You can see why Barry O'Callaghan wants you to make the journey. The Irish millionaire has ploughed big money into the land here with the ambitious replacement of a traditional old hotel with the "only five-star seaside hotel in Ireland". In The House, it also offers one of only eight Michelin-starred restaurants in Ireland. The hotel's website, meanwhile, is one of the most enticing I've browsed. So, does the place match the promise?

Let's start at the spa, which is a triumph, not least its giant pool with a wall of glass to capture that ever-present view. In summer, take the cliff path down from the terraces, via the spa's outdoor bathtubs, and a golf tee with a far-off waterborne target, to a private, natural pool in the rocks.

Food is the preserve of the hotel's hot-shot Dutch chef, Martijn Kajuiter, who has been here from the start. A long bar – all brass and upholstered stools – is the place for non-Michelin- starred stuff, but it's clear from the serviceable if unexciting menu (I had an OK corned-beef dish then cod) that the restaurant gets all the attention. And it's good. I settle in on my second night for the eight-course tasting menu, which takes in local scallops, halibut and salmon as well as squab, veal and a delicious pear dessert. Breakfast is as big as you can stomach, but don't leave without at least one full Irish under your belt.

It would be remiss not to note some quirks of Cliff House that do it a disservice. There's evidence of some confusion when it comes to the interior design of the hotel. Blue carpets throughout are a bit department store-meets-city academy, while some furnishings feel like they've come off a lorry from Acme Antiques (the job lot of travel chests, for example). Most peculiar are the books. I counted seven boxed sets of the Lord of the Rings trilogy, including three in my room alone. Very strange.

These are small things that could very easily be remedied, along with the cobwebs in that shower, the carpet peeling away from the entrance to my bathroom, and a clunky grey PC in the library that appeared to predate the hotel by a good decade. And I hope that they will be remedied because this is an otherwise captivating place that, together with the area in which it shines as a bright if slightly flawed jewel, deserves lots more tourist traffic from across the Irish Sea than it currently receives.


Cork is a little over an hour away by air from many British airports, and small enough that you can be behind the wheel of a hire car minutes after landing. The city has a growing reputation as a gourmet destination and the gateway to a stunning coastline. Drive east into County Waterford and Ardmore, where local attractions include a walk above Cliff House along the cliffs themselves, as well as the delightful Ardmore Pottery.

I headed further east to Dungarvan, where the Nude Food café is the place for a ploughman's, while the keenly priced Tannery is among the best restaurants in Ireland. Keep going along the Copper Coast road to Tramore, then come back via the main road to Lismore Castle. On your way back to Cork, stop at the renowned Ballymaloe Country House for lunch (book ahead).


All rooms include superking beds and sea views.
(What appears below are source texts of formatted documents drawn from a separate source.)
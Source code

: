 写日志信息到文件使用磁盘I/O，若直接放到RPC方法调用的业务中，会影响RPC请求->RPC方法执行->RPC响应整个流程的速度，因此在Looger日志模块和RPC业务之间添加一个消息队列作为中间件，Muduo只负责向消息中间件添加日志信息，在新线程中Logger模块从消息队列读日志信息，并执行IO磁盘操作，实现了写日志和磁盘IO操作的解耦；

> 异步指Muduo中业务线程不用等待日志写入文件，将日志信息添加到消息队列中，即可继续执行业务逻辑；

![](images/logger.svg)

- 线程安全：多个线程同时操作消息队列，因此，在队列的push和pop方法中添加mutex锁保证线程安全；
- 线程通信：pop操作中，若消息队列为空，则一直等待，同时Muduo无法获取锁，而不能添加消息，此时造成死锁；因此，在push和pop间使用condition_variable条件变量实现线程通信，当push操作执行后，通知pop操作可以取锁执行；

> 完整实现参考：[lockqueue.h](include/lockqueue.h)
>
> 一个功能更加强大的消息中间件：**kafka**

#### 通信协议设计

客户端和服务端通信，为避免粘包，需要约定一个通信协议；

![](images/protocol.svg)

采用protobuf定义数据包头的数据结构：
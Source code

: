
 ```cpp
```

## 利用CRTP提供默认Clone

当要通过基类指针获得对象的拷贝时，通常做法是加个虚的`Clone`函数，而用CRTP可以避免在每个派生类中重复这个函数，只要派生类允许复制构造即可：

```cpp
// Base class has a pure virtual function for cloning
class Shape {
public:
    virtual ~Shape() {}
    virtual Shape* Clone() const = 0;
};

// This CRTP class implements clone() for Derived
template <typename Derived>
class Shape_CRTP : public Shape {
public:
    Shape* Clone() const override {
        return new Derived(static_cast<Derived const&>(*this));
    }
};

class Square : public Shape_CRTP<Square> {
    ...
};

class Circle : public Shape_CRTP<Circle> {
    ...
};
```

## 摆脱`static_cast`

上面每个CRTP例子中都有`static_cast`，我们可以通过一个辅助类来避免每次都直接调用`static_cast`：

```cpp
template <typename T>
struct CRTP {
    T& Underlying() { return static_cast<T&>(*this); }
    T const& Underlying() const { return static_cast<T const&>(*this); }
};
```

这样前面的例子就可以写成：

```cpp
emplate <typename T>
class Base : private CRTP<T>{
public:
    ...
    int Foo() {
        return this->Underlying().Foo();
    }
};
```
Most have at least a balcony, working up to the spacious terraces of the roof-top, split-level veranda suites. Amenities are basic – there's no minibar and only instant coffee – but comfortable, while the decor (lots of tartan, dark wood and hints of nautical brass) could do with warming up a bit. Spacious bathrooms include toiletries from Paris-based Anne Semonin.

Travel essentials

Cliff House Hotel, Ardmore, Co Waterford, Ireland (00 353 24 87800;

Rooms ***

Value ***

Service ****

Double rooms start at €225, including breakfast.